なにしろ生まれてから一度も島のそとに出たことのないディオです。島のそとでひょっとしたらこわい目にあうかもしれないとしんぱいでした。
そこでちょうど通りかかったフクロウに、
「フクロウさんおねがいだ。おかあさんがケガをしてたいへんなんだ。きみのかっこいいつばさで、お医者というひとをよんできておくれ」
とたのみました。
「やなこった。そのすごい力でボクの家の木をたおしたくせに」
フクロウはぱたぱたと飛んでいってしまいました。
ディオが歩いて行くとこんどはウサギに出会いました。ディオはまたたのみました。
「ウサギさんおねがいだ。きみのはやい足で、お医者というひとをよんできておくれ」
「やなこった。その大きなからだで、ボクを押しつぶそうとしたくせに」
ウサギもぴょんぴょんとはねていってしまいました。
やっぱりディオは自分で行くしかありません。
島を出るには、舟で海をわたらなければなりません。
ディオは船着き場にいるサルの船長にたのみました。
「サルさんおねがいだ。
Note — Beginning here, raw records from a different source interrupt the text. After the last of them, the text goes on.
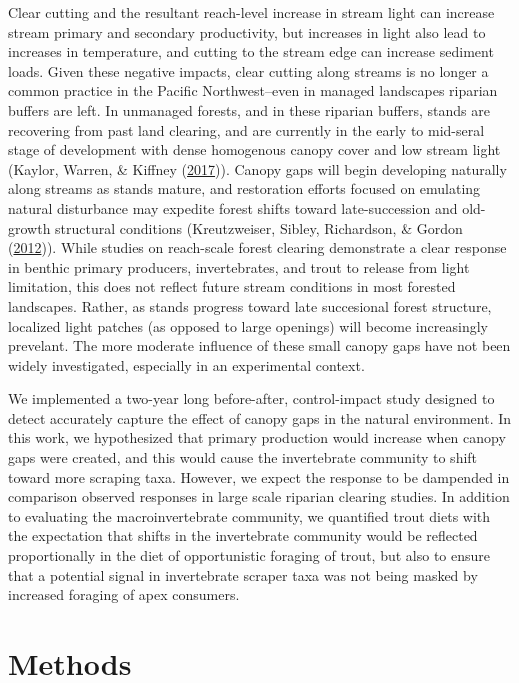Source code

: \documentclass[double,12pt]{beavtex}
\begin{document}
  Clear cutting and the resultant reach-level increase in stream light can
  increase stream primary and secondary productivity, but increases in
  light also lead to increases in temperature, and cutting to the stream
  edge can increase sediment loads. Given these negative impacts, clear
  cutting along streams is no longer a common practice in the Pacific
  Northwest--even in managed landscapes riparian buffers are left. In
  unmanaged forests, and in these riparian buffers, stands are recovering
  from past land clearing, and are currently in the early to mid-seral
  stage of development with dense homogenous canopy cover and low stream
  light (Kaylor, Warren, \& Kiffney
  (\protect\hyperlink{ref-Kaylor2017FS}{2017})). Canopy gaps will begin
  developing naturally along streams as stands mature, and restoration
  efforts focused on emulating natural disturbance may expedite forest
  shifts toward late-succession and old-growth structural conditions
  (Kreutzweiser, Sibley, Richardson, \& Gordon
  (\protect\hyperlink{ref-Kreutzweiser2012}{2012})). While studies on
  reach-scale forest clearing demonstrate a clear response in benthic
  primary producers, invertebrates, and trout to release from light
  limitation, this does not reflect future stream conditions in most
  forested landscapes. Rather, as stands progress toward late succesional
  forest structure, localized light patches (as opposed to large openings)
  will become increasingly prevelant. The more moderate influence of these
  small canopy gaps have not been widely investigated, especially in an
  experimental context.
  
  We implemented a two-year long before-after, control-impact study
  designed to detect accurately capture the effect of canopy gaps in the
  natural environment. In this work, we hypothesized that primary
  production would increase when canopy gaps were created, and this would
  cause the invertebrate community to shift toward more scraping taxa.
  However, we expect the response to be dampended in comparison observed
  responses in large scale riparian clearing studies. In addition to
  evaluating the macroinvertebrate community, we quantified trout diets
  with the expectation that shifts in the invertebrate community would be
  reflected proportionally in the diet of opportunistic foraging of trout,
  but also to ensure that a potential signal in invertebrate scraper taxa
  was not being masked by increased foraging of apex consumers.
  
  \chapter*{Methods}\label{methods}
  
\end{document}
きみのりっぱな舟で、お医者さんのいる陸地にぼくをのせてっておくれ」
「やなこった。その長いハナでボクに水をぶっかけたくせに」
サルはぷんぷんとおこっていいました。
ディオはこまりました。お医者さんをよんでこなければディオのおかあさんは死んでしまうかもしれないのです。ディオはとうとうなきだしてしまいました。